*** Opening of Recorded data ***
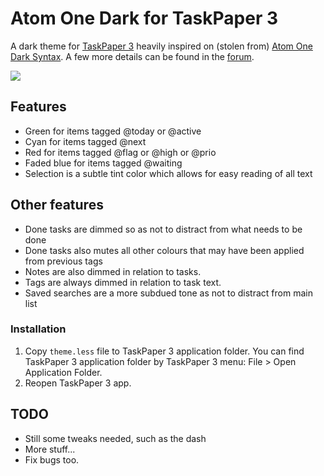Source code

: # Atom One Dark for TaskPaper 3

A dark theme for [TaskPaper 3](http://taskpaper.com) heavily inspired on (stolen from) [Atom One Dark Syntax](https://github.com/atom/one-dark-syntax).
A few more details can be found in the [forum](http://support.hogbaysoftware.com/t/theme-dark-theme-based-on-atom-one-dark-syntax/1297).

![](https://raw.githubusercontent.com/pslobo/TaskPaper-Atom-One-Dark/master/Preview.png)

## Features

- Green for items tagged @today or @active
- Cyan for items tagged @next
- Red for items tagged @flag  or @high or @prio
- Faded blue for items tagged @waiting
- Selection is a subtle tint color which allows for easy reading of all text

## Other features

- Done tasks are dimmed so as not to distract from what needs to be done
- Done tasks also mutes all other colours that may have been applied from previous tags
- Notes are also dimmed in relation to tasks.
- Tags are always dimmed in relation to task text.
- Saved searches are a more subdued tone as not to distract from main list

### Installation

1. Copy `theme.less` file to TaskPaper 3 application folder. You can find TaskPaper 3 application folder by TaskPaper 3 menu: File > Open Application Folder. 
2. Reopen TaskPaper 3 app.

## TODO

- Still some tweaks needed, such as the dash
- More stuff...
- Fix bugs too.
*** Close of Recorded data ***
*** Opening of Recorded data ***
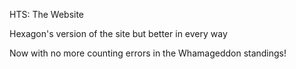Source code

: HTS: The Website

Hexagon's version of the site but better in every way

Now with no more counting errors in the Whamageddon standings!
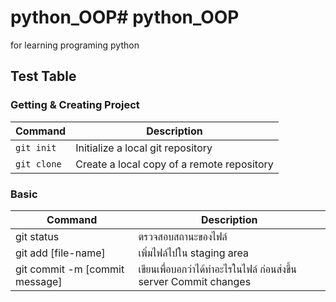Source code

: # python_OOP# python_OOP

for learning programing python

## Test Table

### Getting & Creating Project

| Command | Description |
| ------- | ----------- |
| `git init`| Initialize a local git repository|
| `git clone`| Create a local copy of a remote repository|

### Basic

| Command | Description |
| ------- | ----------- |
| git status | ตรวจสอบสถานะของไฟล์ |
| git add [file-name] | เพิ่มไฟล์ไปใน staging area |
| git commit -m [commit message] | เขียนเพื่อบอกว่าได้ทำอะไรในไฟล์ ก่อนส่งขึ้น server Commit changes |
*** Close of Recorded data ***
Action item: All lines above that hold the string "text" should be copied.

Answer below:
- Selection is a subtle tint color which allows for easy reading of all text
- Tags are always dimmed in relation to task text.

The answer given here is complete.